▶ [Exercise aim] Look over the lines below. Report each one that includes the string "visit".

▶ [Provided entries]
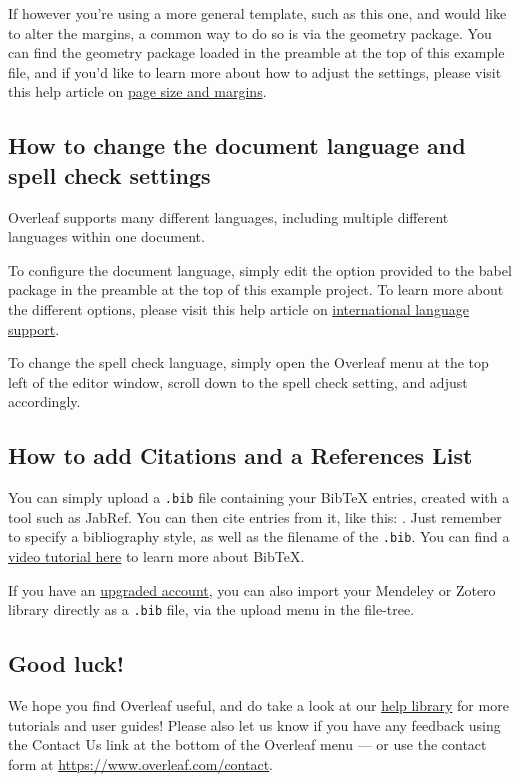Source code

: \documentclass{article}
\begin{document}
	If however you're using a more general template, such as this one, and would like to alter the margins, a common way to do so is via the geometry package. You can find the geometry package loaded in the preamble at the top of this example file, and if you'd like to learn more about how to adjust the settings, please visit this help article on \href{https://www.overleaf.com/learn/latex/page_size_and_margins}{page size and margins}.
	
	\subsection{How to change the document language and spell check settings}
	
	Overleaf supports many different languages, including multiple different languages within one document. 
	
	To configure the document language, simply edit the option provided to the babel package in the preamble at the top of this example project. To learn more about the different options, please visit this help article on \href{https://www.overleaf.com/learn/latex/International_language_support}{international language support}.
	
	To change the spell check language, simply open the Overleaf menu at the top left of the editor window, scroll down to the spell check setting, and adjust accordingly.
	
	\subsection{How to add Citations and a References List}
	
	You can simply upload a \verb|.bib| file containing your BibTeX entries, created with a tool such as JabRef. You can then cite entries from it, like this: \cite{greenwade93}. Just remember to specify a bibliography style, as well as the filename of the \verb|.bib|. You can find a \href{https://www.overleaf.com/help/97-how-to-include-a-bibliography-using-bibtex}{video tutorial here} to learn more about BibTeX.
	
	If you have an \href{https://www.overleaf.com/user/subscription/plans}{upgraded account}, you can also import your Mendeley or Zotero library directly as a \verb|.bib| file, via the upload menu in the file-tree.
	
	\subsection{Good luck!}
	
	We hope you find Overleaf useful, and do take a look at our \href{https://www.overleaf.com/learn}{help library} for more tutorials and user guides! Please also let us know if you have any feedback using the Contact Us link at the bottom of the Overleaf menu --- or use the contact form at \url{https://www.overleaf.com/contact}.
	
	
	
	
\end{document}
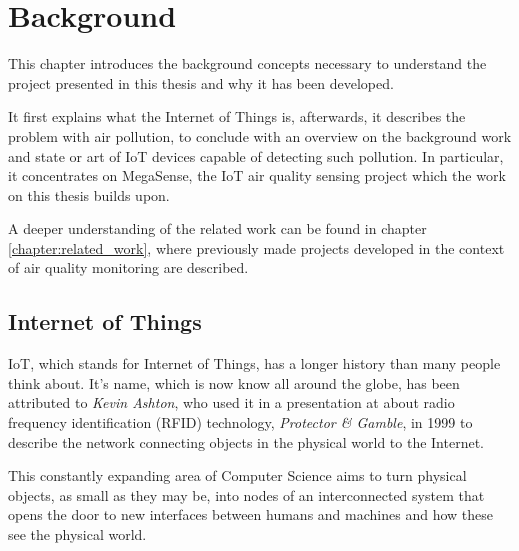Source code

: 




\chapter{Background}\label{chapter:background}

	This chapter introduces the background concepts necessary to understand the project presented in this thesis and why it has been developed.
	
	It first explains what the Internet of Things is, afterwards, it describes the problem with air pollution, to conclude with an overview on the background work and state or art of IoT devices capable of detecting such pollution.
	In particular, it concentrates on MegaSense, the IoT air quality sensing project which the work on this thesis builds upon.

	A deeper understanding of the related work can be found in chapter \ref{chapter:related_work}, where previously made projects developed in the context of air quality monitoring are described.

\section{Internet of Things}

	IoT, which stands for Internet of Things, has a longer history than many people think about.
	It's name, which is now know all around the globe, has been attributed to \textit{Kevin Ashton}, who used it in a presentation at about radio frequency identification (RFID) technology, \textit{Protector \& Gamble}, in 1999 \cite{iot_definition} to describe the network connecting objects in the physical world to the Internet.
	
	This constantly expanding area of Computer Science aims to turn physical objects, as small as they may be, into nodes of an interconnected system that opens the door to new interfaces between humans and machines and how these see the physical world.
	

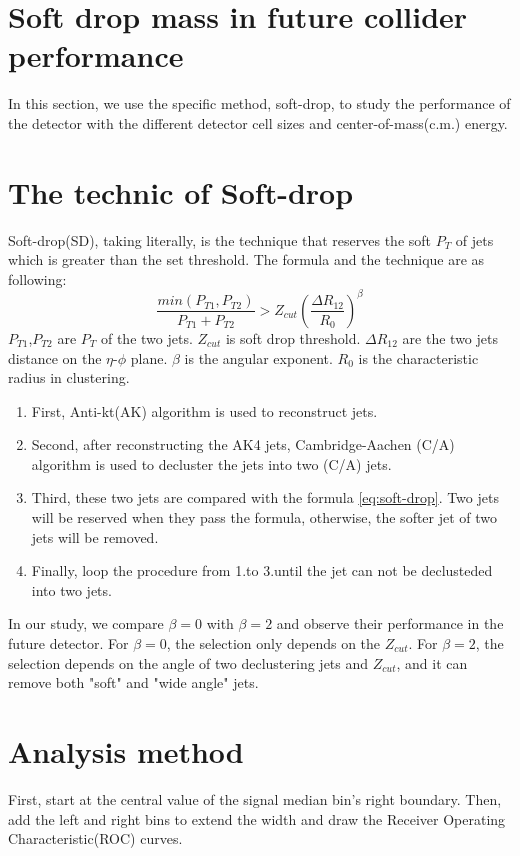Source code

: \documentclass[final,1p,11pt]{elsarticle}
\begin{document}
\section{Soft drop mass in future collider performance}
In this section, we use the specific method, soft-drop, to study the performance of the detector with the different detector cell sizes and center-of-mass(c.m.) energy. 
\section{The technic of Soft-drop}
Soft-drop(SD), taking literally, is the technique that reserves the soft $P_{T}$ of jets which is greater than the set threshold. The formula and the technique are as following:
\begin{equation} \label{eq:soft-drop}
\frac{min(P_{T1},P_{T2})}{P_{T1}+P_{T2}}>Z_{cut}(\frac{\Delta R_{12}}{R_{0}})^{\beta}
\end{equation}
$P_{T1}$,$P_{T2}$ are $P_{T}$ of the two jets. $Z_{cut}$ is soft drop threshold. $\Delta R_{12}$ are the two jets distance on the $\eta$-$\phi$ plane. $\beta$ is the angular exponent. $R_{0}$ is the characteristic radius in clustering.
\begin{enumerate}
\item First, Anti-kt(AK) algorithm is used to reconstruct jets.
\item Second, after reconstructing the AK4 jets, Cambridge-Aachen (C/A) algorithm is used to decluster the jets into two (C/A) jets.
\item Third, these two jets are compared with the formula \ref{eq:soft-drop}. Two jets will be reserved when they pass the formula, otherwise, the softer jet of two jets will be removed.
\item Finally, loop the procedure from 1.to 3.until the jet can not be declusteded into two jets.
\end{enumerate}
In our study, we compare $\beta=0$ with $\beta=2$ and observe their performance in the future detector. For $\beta=0$, the selection only depends on the $Z_{cut}$. For $\beta=2$, the selection depends on the angle of two declustering jets and $Z_{cut}$, and it can remove both "soft" and "wide angle" jets.   
\section{Analysis method}
First, start at the central value of the signal median bin's right boundary. Then, add the left and right bins to extend the width and draw the Receiver Operating Characteristic(ROC) curves.
\end{document}
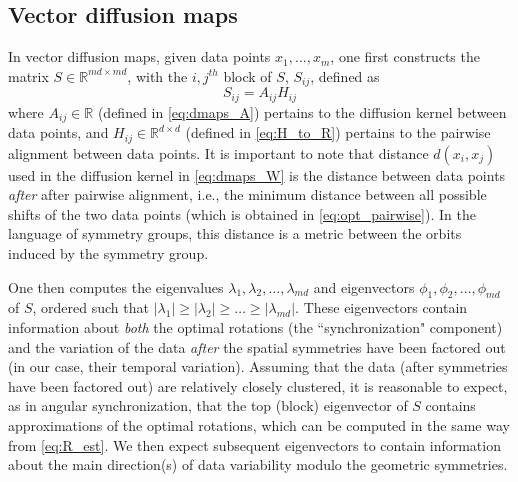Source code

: \documentclass[12pt]{article}
\begin{document}
\subsection{Vector diffusion maps\cite{singer2012vector}}

In vector diffusion maps, given data points $x_1, \dots, x_m$, one first constructs the matrix $S \in \mathbb{R}^{md \times md}$, with the $i,j^{th}$ block of $S$, $S_{ij}$, defined as
\begin{equation} \label{eq:vdm_S}
	S_{ij} = A_{ij} H_{ij}
\end{equation}
%
where $A_{ij} \in \mathbb{R}$ (defined in \eqref{eq:dmaps_A}) pertains to the diffusion kernel between data points, and $H_{ij} \in \mathbb{R}^{d \times d}$ (defined in \eqref{eq:H_to_R}) pertains to the pairwise alignment between data points.
%
It is important to note that distance $d(x_i, x_j)$ used in the diffusion kernel in \eqref{eq:dmaps_W} is the distance between data points {\it after} after pairwise alignment, i.e., the minimum distance between all possible shifts of the two data points (which is obtained in \eqref{eq:opt_pairwise}).
%
In the language of symmetry groups, this distance is a metric between the orbits induced by the symmetry group.

One then computes the eigenvalues $\lambda_1, \lambda_2, \dots, \lambda_{md}$ and eigenvectors $\phi_1, \phi_2, \dots, \phi_{md}$ of $S$, ordered such that $|\lambda_1| \ge |\lambda_2| \ge \dots \ge |\lambda_{md}|$.
%
These eigenvectors contain information about {\it both} the optimal rotations (the ``synchronization" component) and the
variation of the data {\it after} the spatial symmetries have been factored out (in our case, their temporal variation).
%
Assuming that the data (after symmetries have been factored out) are relatively closely clustered, it is reasonable
to expect, as in angular synchronization, that the top (block) eigenvector of $S$ contains approximations of the optimal rotations,
which can be computed in the same way from \eqref{eq:R_est}.
%
We then expect subsequent eigenvectors to contain information about the main direction(s) of data variability modulo the geometric symmetries.
%
\end{document}
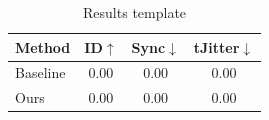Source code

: \begin{table}[t]
\centering
\caption{Results template}
\begin{tabular}{lccc}
\toprule
Method & ID$\uparrow$ & Sync$\downarrow$ & tJitter$\downarrow$\\
\midrule
Baseline & 0.00 & 0.00 & 0.00\\
Ours & 0.00 & 0.00 & 0.00\\
\bottomrule
\end{tabular}
\end{table}
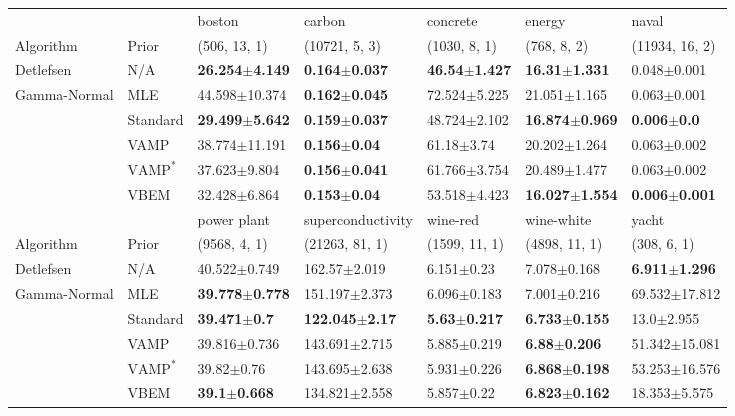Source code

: \begin{tabular}{lllllll}
\toprule
             &      &                     boston &                    carbon &                  concrete &                     energy &                     naval \\
Algorithm & Prior& (506, 13, 1)& (10721, 5, 3)& (1030, 8, 1)& (768, 8, 2)& (11934, 16, 2)\\
\midrule
Detlefsen & N/A &  \textbf{26.254$\pm$4.149} &  \textbf{0.164$\pm$0.037} &  \textbf{46.54$\pm$1.427} &   \textbf{16.31$\pm$1.331} &           0.048$\pm$0.001 \\
Gamma-Normal & MLE &          44.598$\pm$10.374 &  \textbf{0.162$\pm$0.045} &          72.524$\pm$5.225 &           21.051$\pm$1.165 &           0.063$\pm$0.001 \\
             & Standard &  \textbf{29.499$\pm$5.642} &  \textbf{0.159$\pm$0.037} &          48.724$\pm$2.102 &  \textbf{16.874$\pm$0.969} &    \textbf{0.006$\pm$0.0} \\
             & VAMP &          38.774$\pm$11.191 &   \textbf{0.156$\pm$0.04} &            61.18$\pm$3.74 &           20.202$\pm$1.264 &           0.063$\pm$0.002 \\
             & $\text{VAMP}^*$ &           37.623$\pm$9.804 &  \textbf{0.156$\pm$0.041} &          61.766$\pm$3.754 &           20.489$\pm$1.477 &           0.063$\pm$0.002 \\
             & VBEM &           32.428$\pm$6.864 &   \textbf{0.153$\pm$0.04} &          53.518$\pm$4.423 &  \textbf{16.027$\pm$1.554} &  \textbf{0.006$\pm$0.001} \\
\midrule
             &      &                power plant &          superconductivity &                 wine-red &                wine-white &                     yacht \\
Algorithm & Prior& (9568, 4, 1)& (21263, 81, 1)& (1599, 11, 1)& (4898, 11, 1)& (308, 6, 1)\\
\midrule
Detlefsen & N/A &           40.522$\pm$0.749 &           162.57$\pm$2.019 &           6.151$\pm$0.23 &           7.078$\pm$0.168 &  \textbf{6.911$\pm$1.296} \\
Gamma-Normal & MLE &  \textbf{39.778$\pm$0.778} &          151.197$\pm$2.373 &          6.096$\pm$0.183 &           7.001$\pm$0.216 &         69.532$\pm$17.812 \\
             & Standard &    \textbf{39.471$\pm$0.7} &  \textbf{122.045$\pm$2.17} &  \textbf{5.63$\pm$0.217} &  \textbf{6.733$\pm$0.155} &            13.0$\pm$2.955 \\
             & VAMP &           39.816$\pm$0.736 &          143.691$\pm$2.715 &          5.885$\pm$0.219 &   \textbf{6.88$\pm$0.206} &         51.342$\pm$15.081 \\
             & $\text{VAMP}^*$ &             39.82$\pm$0.76 &          143.695$\pm$2.638 &          5.931$\pm$0.226 &  \textbf{6.868$\pm$0.198} &         53.253$\pm$16.576 \\
             & VBEM &    \textbf{39.1$\pm$0.668} &          134.821$\pm$2.558 &           5.857$\pm$0.22 &  \textbf{6.823$\pm$0.162} &          18.353$\pm$5.575 \\
\bottomrule
\end{tabular}

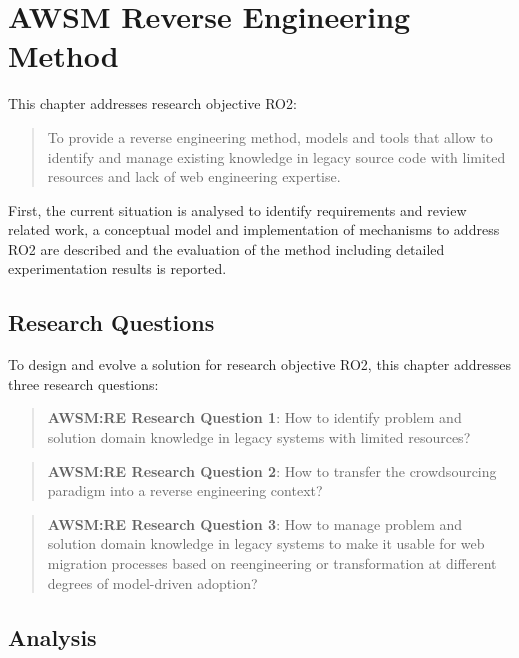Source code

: \hypertarget{sec:awsm-re}{%
\chapter{AWSM Reverse Engineering Method}\label{sec:awsm-re}}

This chapter addresses research objective RO2:

\begin{quote}
To provide a reverse engineering method, models and tools that allow to identify and manage existing knowledge in legacy source code with limited resources and lack of web engineering expertise.
\end{quote}

First, the current situation is analysed to identify requirements and review related work, a conceptual model and implementation of mechanisms to address RO2 are described and the evaluation of the method including detailed experimentation results is reported.

\hypertarget{research-questions}{%
\section{Research Questions}\label{research-questions}}

To design and evolve a solution for research objective RO2, this chapter addresses three research questions:

\begin{quote}
\textbf{AWSM:RE Research Question 1}: How to identify problem and solution domain knowledge in legacy systems with limited resources?
\end{quote}

\begin{quote}
\textbf{AWSM:RE Research Question 2}: How to transfer the crowdsourcing paradigm into a reverse engineering context?
\end{quote}

\begin{quote}
\textbf{AWSM:RE Research Question 3}: How to manage problem and solution domain knowledge in legacy systems to make it usable for web migration processes based on reengineering or transformation at different degrees of model-driven adoption?
\end{quote}

\hypertarget{analysis}{%
\section{Analysis}\label{analysis}}

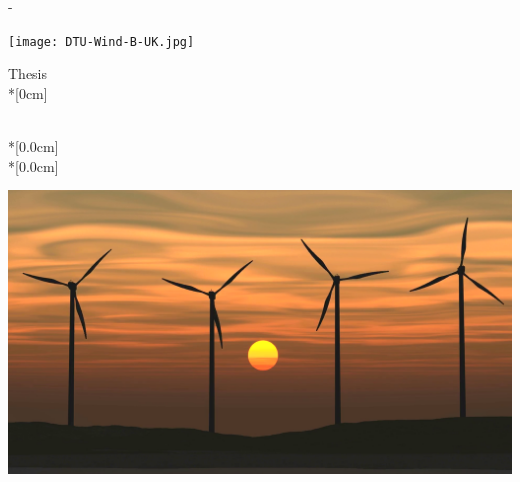 \thispagestyle{empty}             %
\calccentering{\unitlength}
\begin{adjustwidth*}{\unitlength}{-\unitlength}
    \begin{adjustwidth}{-0.5cm}{-0.5cm}
        \sffamily
        \noindent
        \texttt{[image: DTU-Wind-B-UK.jpg]} \hfill
        \begin{flushright}
        	\thesistypeabbr{} Thesis\\*[0cm]
        \end{flushright}

		\begin{vplace}[1.0]
			\noindent
			\newline \newline
			\huge \thesistitle{}\\*[0.0cm]
			\LARGE \thesissubtitle{}\\*[0.0cm]

			\noindent
		    \includegraphics[width=1.0\textwidth]{graphics/wind_farm_sunset.png} \vfill
		\end{vplace}
        

\end{adjustwidth}
\end{adjustwidth*}

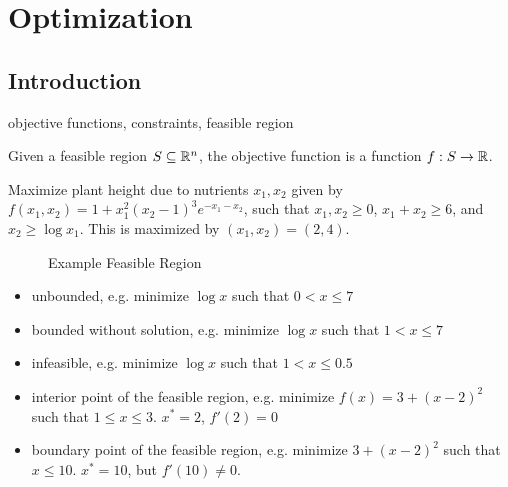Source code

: \chapter{Optimization}
\label{ch:optimization}

\section{Introduction}

objective functions, constraints, feasible region

Given a feasible region $S \subseteq \mathbb{R}^n$, the objective function is a function $f: S \to \mathbb{R}$.

Maximize plant height due to nutrients $x_1, x_2$ given by $f(x_1, x_2) = 1 + x_1^2(x_2 - 1)^3e^{-x_1-x_2}$, such that $x_1, x_2 \geq 0$, $x_1 + x_2 \geq 6$, and $x_2 \geq \log x_1$. This is maximized by $(x_1, x_2) = (2, 4)$.

\begin{figure}[ht!]
    \centering
\caption{Example Feasible Region}
\label{fig:example-feasible-region}
\end{figure}

\begin{itemize}
    \item unbounded, e.g. minimize $\log x$ such that $0 < x \leq 7$
    \item bounded without solution, e.g. minimize $\log x$ such that $1 < x \leq 7$
    \item infeasible, e.g. minimize $\log x$ such that $1 < x \leq 0.5$
    \item interior point of the feasible region, e.g. minimize $f(x) = 3 + (x - 2)^2$ such that $1 \leq x \leq 3$. $x^* = 2$, $f'(2) = 0$
    \item boundary point of the feasible region, e.g. minimize $3 + (x - 2)^2$ such that $x \leq 10$. $x^* = 10$, but $f'(10) \neq 0$.
\end{itemize}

▶ [Exercise answer]
	If however you're using a more general template, such as this one, and would like to alter the margins, a common way to do so is via the geometry package. You can find the geometry package loaded in the preamble at the top of this example file, and if you'd like to learn more about how to adjust the settings, please visit this help article on \href{https://www.overleaf.com/learn/latex/page_size_and_margins}{page size and margins}.
	To configure the document language, simply edit the option provided to the babel package in the preamble at the top of this example project. To learn more about the different options, please visit this help article on \href{https://www.overleaf.com/learn/latex/International_language_support}{international language support}.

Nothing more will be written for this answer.